JohnyDRipper 01-14-2006 07:38 AM

recognizing wifi chip on cardbus card
 
I have a USRobotics 802.11g Wireless Turbo PC Card. I searched the internet *a lot* and now know that there are cards like mine based on the TI chipset for which there are linux drivers: acx111. But the module won't load on my system :( So I suspect there are versions of this card with an other chip then the one supported by acx100/111. How can I figure out which chip I have?? I tried windows tools such as SiSoft Sandra and aida32 but they couldn't tell. Help! :?

micxz 01-14-2006 07:59 AM

First thing I see does not look good:

http://reviews.cnet.com/U_S__Robotic...-30527124.html

I do not believe the card is currently supported.
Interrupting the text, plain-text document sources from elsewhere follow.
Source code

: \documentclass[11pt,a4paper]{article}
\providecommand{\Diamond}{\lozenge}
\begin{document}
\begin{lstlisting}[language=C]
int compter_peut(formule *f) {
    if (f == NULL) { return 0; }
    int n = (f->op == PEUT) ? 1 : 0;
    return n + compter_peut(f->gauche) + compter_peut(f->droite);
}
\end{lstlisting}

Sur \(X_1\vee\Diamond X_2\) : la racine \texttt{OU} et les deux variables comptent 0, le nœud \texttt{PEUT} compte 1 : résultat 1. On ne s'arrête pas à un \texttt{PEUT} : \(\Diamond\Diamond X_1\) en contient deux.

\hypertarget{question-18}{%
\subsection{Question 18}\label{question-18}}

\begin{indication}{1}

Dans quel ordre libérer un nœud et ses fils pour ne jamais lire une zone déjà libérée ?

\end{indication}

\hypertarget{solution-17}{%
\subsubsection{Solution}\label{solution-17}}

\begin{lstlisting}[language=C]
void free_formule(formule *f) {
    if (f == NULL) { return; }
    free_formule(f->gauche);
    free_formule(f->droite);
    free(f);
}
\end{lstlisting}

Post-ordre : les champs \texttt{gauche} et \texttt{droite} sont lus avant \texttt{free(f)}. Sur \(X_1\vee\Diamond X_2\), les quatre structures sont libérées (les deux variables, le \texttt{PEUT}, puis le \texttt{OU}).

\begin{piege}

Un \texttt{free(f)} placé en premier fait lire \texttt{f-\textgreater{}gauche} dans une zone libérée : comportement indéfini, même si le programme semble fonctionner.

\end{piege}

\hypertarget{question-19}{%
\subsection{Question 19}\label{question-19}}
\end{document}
See:
http://prism54.org/supported_cards.php
http://team.vantronix.net/ar5k/
http://sourceforge.net/projects/madwifi/

Hangdog42 01-14-2006 08:28 AM

Have a look at the output of cardctl ident and see if that gives you the chipset.

JohnyDRipper 01-16-2006 06:11 AM

hey guys thanks


unfortunately, cardctl told me that there is no product data available for both my cardbus slots (one is empty, one contains the USR card). Maybe I can still try the ndiswrapper? But if that doesn't work, which cards would you recommend?

I still have a PCI card that I one day wish to build in my server and config as an AP. It's a Belkin card that should support 125 Mbit/s. Will I be able to take advantage of the higher speeds supported by this card? I strongly doubt the 125 Mbit/s but it can't possibly be slower than the current g standard :) Maybe I should be looking out for a Belkin CardBus card for my laptop too?

thanks again for your help!

Hangdog42 01-16-2006 07:09 AM

Certainly you can try ndiswrapper. In theory it should work with just about any Windows driver, altough reality isn't anywhere near that nice. Still, if you don't know what chipset your card has, ndiswrapper is a reasonable approach.

If you really aren't settled on a card, I would strongly suggest spending some time reading in the HCL list here at LQ. Wireless in Linux is really kind of a mess and to be able to take full advantage of Linux, you're going to want a card that has native linux drivers.

2Gnu 01-16-2006 08:55 AM

lspci -v will list the manufacturer's info on the card. cardctl ident works for PCMCIA cards, lspci for Cardbus.